Retype exactly, and only, the lines from the one that contains "FR04 & Aggregate" through the final line of the entries.

» **Data supplied**:
· · · · · · ·

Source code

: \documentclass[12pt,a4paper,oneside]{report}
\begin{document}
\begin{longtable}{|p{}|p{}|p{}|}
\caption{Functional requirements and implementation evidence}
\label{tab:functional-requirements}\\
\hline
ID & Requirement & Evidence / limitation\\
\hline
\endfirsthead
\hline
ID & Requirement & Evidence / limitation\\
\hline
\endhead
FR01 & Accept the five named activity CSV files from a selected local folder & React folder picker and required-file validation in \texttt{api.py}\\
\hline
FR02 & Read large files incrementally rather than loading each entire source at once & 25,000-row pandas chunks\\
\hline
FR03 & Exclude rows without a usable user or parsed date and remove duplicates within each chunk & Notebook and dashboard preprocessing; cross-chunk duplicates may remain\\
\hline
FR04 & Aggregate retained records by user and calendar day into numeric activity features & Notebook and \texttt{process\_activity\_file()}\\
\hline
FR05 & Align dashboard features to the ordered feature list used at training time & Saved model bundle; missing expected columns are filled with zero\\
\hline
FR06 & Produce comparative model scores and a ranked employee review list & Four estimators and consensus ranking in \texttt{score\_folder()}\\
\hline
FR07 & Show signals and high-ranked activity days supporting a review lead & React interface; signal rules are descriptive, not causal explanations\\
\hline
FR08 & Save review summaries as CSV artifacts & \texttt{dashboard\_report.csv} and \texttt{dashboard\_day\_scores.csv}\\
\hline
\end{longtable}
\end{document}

· · · · · · ·

» **Answer to this exercise**:
FR04 & Aggregate retained records by user and calendar day into numeric activity features & Notebook and \texttt{process\_activity\_file()}\\
\hline
FR05 & Align dashboard features to the ordered feature list used at training time & Saved model bundle; missing expected columns are filled with zero\\
\hline
FR06 & Produce comparative model scores and a ranked employee review list & Four estimators and consensus ranking in \texttt{score\_folder()}\\
\hline
FR07 & Show signals and high-ranked activity days supporting a review lead & React interface; signal rules are descriptive, not causal explanations\\
\hline
FR08 & Save review summaries as CSV artifacts & \texttt{dashboard\_report.csv} and \texttt{dashboard\_day\_scores.csv}\\
\hline
\end{longtable}
\end{document}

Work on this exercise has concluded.